Collision insurance (seems obvious) covers physical damage to the vehicle when it is moving (mostly.) The collision coverage is on an “actual cash value” basis, which means that it covers what the vehicle is worth at the time of the accident.

If the cost of repair is higher than the value of the vehicle, it will not get repaired. You will just get a check instead for the value of the vehicle. And by the way, you may not like the amount of the check. Some companies are more generous than others.

Gap coverage could be the exception

Gap coverage can cover the gap between the value of the vehicle and the amount you still owe on the loan, but basically, the vehicle value gets depreciated.

If you have a classic vehicle that is worth more than its residual value by virtue of its art value, you would have to get an appraisal prior to the incident. If the vehicle gets stolen or totalled, the appraised value will prevail. There are special insurance companies for classic vehicles, as this is where most of these situations reside.

You can drop comprehensive and collision coverage

There will be deductibles on both comprehensive and collision coverage, which can vary the premium that you pay. Also, and very importantly, this coverage is not required. If you want to self-insure the value of the vehicle (let’s say it is a very old one with little remaining value) you may choose not to cover that portion of the auto insurance.

Liability Insurance

Liability coverage is not optional in most states. The coverage is available from very low to pretty high. In California, you can get $15,000 all the way up to $500,000. The consideration is what you can afford to lose if you hurt someone else. It covers both bodily injury and property damage (someone else’s vehicle, or a lamppost, or possibly a fire hydrant.)

Let’s check an example: Someone was driving on the freeway when a pedestrian ran across the freeway. The driver hit him, and his leg had to be amputated. Loss of a leg would not be covered by $15,000 and possibly not even by $500,000, but more coverage is always better. You can get low down payment car insurance, but still be adequately insured, and not just the minimum coverage required by the state. I’m speaking mainly about California, where there are many attorneys waiting in line to file suit.

Uninsured motorist insurance

Uninsured motorist coverage protects the driver in case he is injured by another driver who is uninsured or underinsured. In “no-fault states” this is the main coverage. Each person’s own coverage protects him and there is no liability coverage requirement.

Other Coverages and Pitfalls

There are other coverages on auto policies: Medical coverage for incidental medical payments without a lawsuit being filed. Towing, car rental, deductible buyback, and such are all bells and whistles that can be added to a policy.

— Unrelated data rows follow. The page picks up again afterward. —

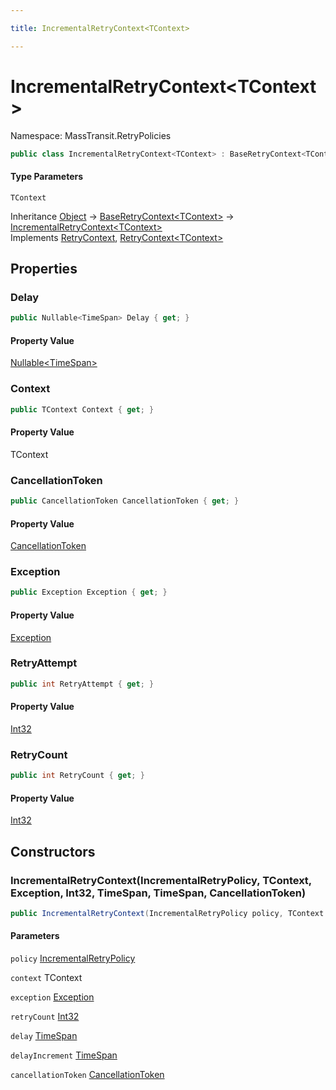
 ```yaml
---

title: IncrementalRetryContext<TContext>

---
```


# IncrementalRetryContext\<TContext\>

Namespace: MassTransit.RetryPolicies

```csharp
public class IncrementalRetryContext<TContext> : BaseRetryContext<TContext>, RetryContext, RetryContext<TContext>
```

#### Type Parameters

`TContext`<br/>

Inheritance [Object](https://learn.microsoft.com/en-us/dotnet/api/system.object) → [BaseRetryContext\<TContext\>](../masstransit-retrypolicies/baseretrycontext-1) → [IncrementalRetryContext\<TContext\>](../masstransit-retrypolicies/incrementalretrycontext-1)<br/>
Implements [RetryContext](../../masstransit-abstractions/masstransit/retrycontext), [RetryContext\<TContext\>](../../masstransit-abstractions/masstransit/retrycontext-1)

## Properties

### **Delay**

```csharp
public Nullable<TimeSpan> Delay { get; }
```

#### Property Value

[Nullable\<TimeSpan\>](https://learn.microsoft.com/en-us/dotnet/api/system.nullable-1)<br/>

### **Context**

```csharp
public TContext Context { get; }
```

#### Property Value

TContext<br/>

### **CancellationToken**

```csharp
public CancellationToken CancellationToken { get; }
```

#### Property Value

[CancellationToken](https://learn.microsoft.com/en-us/dotnet/api/system.threading.cancellationtoken)<br/>

### **Exception**

```csharp
public Exception Exception { get; }
```

#### Property Value

[Exception](https://learn.microsoft.com/en-us/dotnet/api/system.exception)<br/>

### **RetryAttempt**

```csharp
public int RetryAttempt { get; }
```

#### Property Value

[Int32](https://learn.microsoft.com/en-us/dotnet/api/system.int32)<br/>

### **RetryCount**

```csharp
public int RetryCount { get; }
```

#### Property Value

[Int32](https://learn.microsoft.com/en-us/dotnet/api/system.int32)<br/>

## Constructors

### **IncrementalRetryContext(IncrementalRetryPolicy, TContext, Exception, Int32, TimeSpan, TimeSpan, CancellationToken)**

```csharp
public IncrementalRetryContext(IncrementalRetryPolicy policy, TContext context, Exception exception, int retryCount, TimeSpan delay, TimeSpan delayIncrement, CancellationToken cancellationToken)
```

#### Parameters

`policy` [IncrementalRetryPolicy](../masstransit-retrypolicies/incrementalretrypolicy)<br/>

`context` TContext<br/>

`exception` [Exception](https://learn.microsoft.com/en-us/dotnet/api/system.exception)<br/>

`retryCount` [Int32](https://learn.microsoft.com/en-us/dotnet/api/system.int32)<br/>

`delay` [TimeSpan](https://learn.microsoft.com/en-us/dotnet/api/system.timespan)<br/>

`delayIncrement` [TimeSpan](https://learn.microsoft.com/en-us/dotnet/api/system.timespan)<br/>

`cancellationToken` [CancellationToken](https://learn.microsoft.com/en-us/dotnet/api/system.threading.cancellationtoken)<br/>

Let’s talk about Uber and Lyft

Are you driving for either of them? that’s what is called “livery service” in commercial parlance. Commercial premiums are very high for livery service because it is high risk. That undoubtedly means that your current insurance company won’t cover you as an operator. Either get Uber or Lyft to cover you or make sure your current insurance policy will cover you. Otherwise, there could be a very large claim at some point and you won’t have protection.

Motorcycle insurance is structured similarly to auto insurance. I would not skimp on liability coverage, as a motorcycle is a serious hunk of metal at speed and can hurt someone. Similarly, I would not skimp on uninsured motorist coverage nor medical coverage. One is pretty vulnerable on a motorcycle.

Key Takeaways 

When buying a policy, if you will be driving another vehicle not insured by you from time to time, it is important to make sure your policy’s liability coverage goes with you and goes at full limits, no minimum limits. And see if your vehicle is covered for someone else driving your car on occasion. Many insurance carriers quote more competitive rates by not covering these conditions. Buyer beware.

There is a lot more to auto insurance than most people know when they buy. Have good questions to ask when buying. What exactly is specific to your particular situation? If you only go by price, you may have a rude surprise at some point. So, take the time to compare insurance quotes and find out what you are getting for your money.